- Exercise instructions
In your copy of the listing below, reproduce each word exactly and include no pictures.

- Records provided

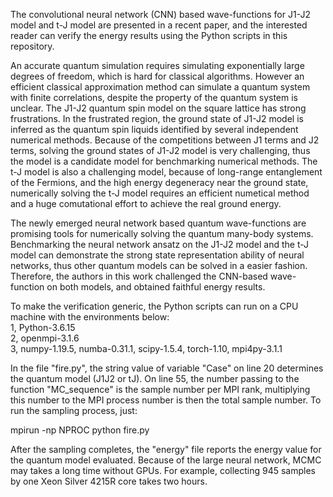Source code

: The convolutional neural network (CNN) based wave-functions for J1-J2 model and t-J model are presented in a recent paper, and the interested reader can verify the energy results using the Python scripts in this repository.

An accurate quantum simulation requires simulating exponentially large degrees of freedom, which is hard for classical algorithms. However an efficient classical approximation method can simulate a quantum system with finite correlations, despite the property of the quantum system is unclear. The J1-J2 quantum spin model on the square lattice has strong frustrations. In the frustrated region, the ground state of J1-J2 model is inferred as the quantum spin liquids identified by several independent numerical methods. Because of the competitions between J1 terms and J2 terms, solving the ground states of J1-J2 model is very challenging, thus the model is a candidate model for benchmarking numerical methods. The t-J model is also a challenging model, because of long-range entanglement of the Fermions, and the high energy degeneracy near the ground state, numerically solving the t-J model requires an efficient numetical method and a huge comutational effort to achieve the real ground energy. 

The newly emerged neural network based quantum wave-functions are promising tools for numerically solving the quantum many-body systems. Benchmarking the neural network ansatz on the J1-J2 model and the t-J model can demonstrate the strong state representation ability of neural networks, thus other quantum models can be solved in a easier fashion. Therefore, the authors in this work challenged the CNN-based wave-function on both models, and obtained faithful energy results. 

To make the verification generic, the Python scripts can run on a CPU machine with the environments below:\
1, Python-3.6.15\
2, openmpi-3.1.6\
3, numpy-1.19.5, numba-0.31.1, scipy-1.5.4, torch-1.10, mpi4py-3.1.1

In the file "fire.py", the string value of variable "Case" on line 20 determines the quantum model (J1J2 or tJ). On line 55, the number passing to the function "MC_sequence" is the sample number per MPI rank, multiplying this number to the MPI process number is then the total sample number. To run the sampling process, just:

mpirun -np NPROC python fire.py

After the sampling completes, the "energy" file reports the energy value for the quantum model evaluated. Because of the large neural network, MCMC may takes a long time without GPUs. For example, collecting 945 samples by one Xeon Silver 4215R core takes two hours. 
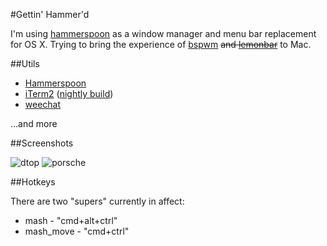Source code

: #Gettin' Hammer'd

I'm using [hammerspoon](http://hammerspoon.org/) as a window manager and menu bar replacement
for OS X. Trying to bring the experience of [bspwm](https://github.com/baskerville/bspwm) ~~and
[lemonbar](https://github.com/LemonBoy/bar)~~ to Mac.

##Utils

* [Hammerspoon](http://hammerspoon.org/)
* [iTerm2](https://iterm2.com/) ([nightly build](https://iterm2.com/downloads/nightly/#/section/home))
* [weechat](https://weechat.org/)

...and more

##Screenshots

![dtop](https://u.teknik.io/jfJ59i.png)
![porsche](http://i.imgur.com/qQ6m5Tt.jpg)

##Hotkeys

There are two "supers" currently in affect:

* mash - "cmd+alt+ctrl"
* mash_move - "cmd+ctrl"
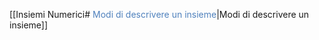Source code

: [[Insiemi Numerici#<font color=" 4f81bd"> Modi di descrivere un insieme</font>|Modi di descrivere un insieme]]
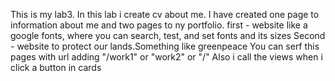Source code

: This is my lab3.
In this lab i create cv about me.
I have created one page to information about me and two pages to ny portfolio.
first - website like a google fonts, where you can search, test, and set fonts and its sizes
Second - website to protect our lands.Something like greenpeace
You can serf this pages with url adding "/work1" or "work2" or "/"
Also i call the views when i click a button in cards 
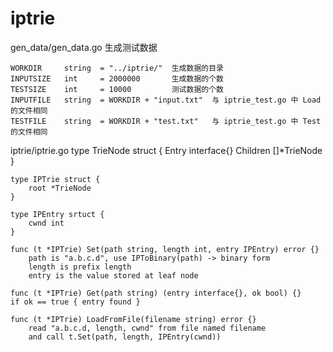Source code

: # iptrie
gen_data/gen_data.go  生成测试数据

    WORKDIR     string  = "../iptrie/"  生成数据的目录
    INPUTSIZE   int     = 2000000       生成数据的个数
    TESTSIZE    int     = 10000         测试数据的个数
    INPUTFILE   string  = WORKDIR + "input.txt"  与 iptrie_test.go 中 Load 的文件相同
    TESTFILE    string  = WORKDIR + "test.txt"   与 iptrie_test.go 中 Test 的文件相同

iptrie/iptrie.go
    type TrieNode struct {
        Entry       interface{}
        Children    []*TrieNode
    }

    type IPTrie struct {
        root *TrieNode
    }
    
    type IPEntry srtuct {
        cwnd int
    }

    func (t *IPTrie) Set(path string, length int, entry IPEntry) error {}
        path is "a.b.c.d", use IPToBinary(path) -> binary form
        length is prefix length
        entry is the value stored at leaf node

    func (t *IPTrie) Get(path string) (entry interface{}, ok bool) {}
    if ok == true { entry found }

    func (t *IPTrie) LoadFromFile(filename string) error {}
        read "a.b.c.d, length, cwnd" from file named filename
        and call t.Set(path, length, IPEntry(cwnd))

- Solved problem
Source code

: The convolutional neural network (CNN) based wave-functions for J1-J2 model and t-J model are presented in a recent paper, and the interested reader can verify the energy results using the Python scripts in this repository.

An accurate quantum simulation requires simulating exponentially large degrees of freedom, which is hard for classical algorithms. However an efficient classical approximation method can simulate a quantum system with finite correlations, despite the property of the quantum system is unclear. The J1-J2 quantum spin model on the square lattice has strong frustrations. In the frustrated region, the ground state of J1-J2 model is inferred as the quantum spin liquids identified by several independent numerical methods. Because of the competitions between J1 terms and J2 terms, solving the ground states of J1-J2 model is very challenging, thus the model is a candidate model for benchmarking numerical methods. The t-J model is also a challenging model, because of long-range entanglement of the Fermions, and the high energy degeneracy near the ground state, numerically solving the t-J model requires an efficient numetical method and a huge comutational effort to achieve the real ground energy. 

The newly emerged neural network based quantum wave-functions are promising tools for numerically solving the quantum many-body systems. Benchmarking the neural network ansatz on the J1-J2 model and the t-J model can demonstrate the strong state representation ability of neural networks, thus other quantum models can be solved in a easier fashion. Therefore, the authors in this work challenged the CNN-based wave-function on both models, and obtained faithful energy results. 

To make the verification generic, the Python scripts can run on a CPU machine with the environments below:\
1, Python-3.6.15\
2, openmpi-3.1.6\
3, numpy-1.19.5, numba-0.31.1, scipy-1.5.4, torch-1.10, mpi4py-3.1.1

In the file "fire.py", the string value of variable "Case" on line 20 determines the quantum model (J1J2 or tJ). On line 55, the number passing to the function "MC_sequence" is the sample number per MPI rank, multiplying this number to the MPI process number is then the total sample number. To run the sampling process, just:

mpirun -np NPROC python fire.py

After the sampling completes, the "energy" file reports the energy value for the quantum model evaluated. Because of the large neural network, MCMC may takes a long time without GPUs. For example, collecting 945 samples by one Xeon Silver 4215R core takes two hours. 
Source code

: #Gettin' Hammer'd

I'm using [hammerspoon](http://hammerspoon.org/) as a window manager and menu bar replacement
for OS X. Trying to bring the experience of [bspwm](https://github.com/baskerville/bspwm) ~~and
[lemonbar](https://github.com/LemonBoy/bar)~~ to Mac.

##Utils

* [Hammerspoon](http://hammerspoon.org/)
* [iTerm2](https://iterm2.com/) ([nightly build](https://iterm2.com/downloads/nightly/#/section/home))
* [weechat](https://weechat.org/)

...and more

##Screenshots

![dtop](https://u.teknik.io/jfJ59i.png)
![porsche](http://i.imgur.com/qQ6m5Tt.jpg)

##Hotkeys

There are two "supers" currently in affect:

* mash - "cmd+alt+ctrl"
* mash_move - "cmd+ctrl"
Source code

: [[Insiemi Numerici#<font color=" 4f81bd"> Modi di descrivere un insieme</font>|Modi di descrivere un insieme]]
Source code

: This is my lab3.
In this lab i create cv about me.
I have created one page to information about me and two pages to ny portfolio.
first - website like a google fonts, where you can search, test, and set fonts and its sizes
Second - website to protect our lands.Something like greenpeace
You can serf this pages with url adding "/work1" or "work2" or "/"
Also i call the views when i click a button in cards 
Source code

: # iptrie
gen_data/gen_data.go  生成测试数据

    WORKDIR     string  = "../iptrie/"  生成数据的目录
    INPUTSIZE   int     = 2000000       生成数据的个数
    TESTSIZE    int     = 10000         测试数据的个数
    INPUTFILE   string  = WORKDIR + "input.txt"  与 iptrie_test.go 中 Load 的文件相同
    TESTFILE    string  = WORKDIR + "test.txt"   与 iptrie_test.go 中 Test 的文件相同

iptrie/iptrie.go
    type TrieNode struct {
        Entry       interface{}
        Children    []*TrieNode
    }

    type IPTrie struct {
        root *TrieNode
    }
    
    type IPEntry srtuct {
        cwnd int
    }

    func (t *IPTrie) Set(path string, length int, entry IPEntry) error {}
        path is "a.b.c.d", use IPToBinary(path) -> binary form
        length is prefix length
        entry is the value stored at leaf node

    func (t *IPTrie) Get(path string) (entry interface{}, ok bool) {}
    if ok == true { entry found }

    func (t *IPTrie) LoadFromFile(filename string) error {}
        read "a.b.c.d, length, cwnd" from file named filename
        and call t.Set(path, length, IPEntry(cwnd))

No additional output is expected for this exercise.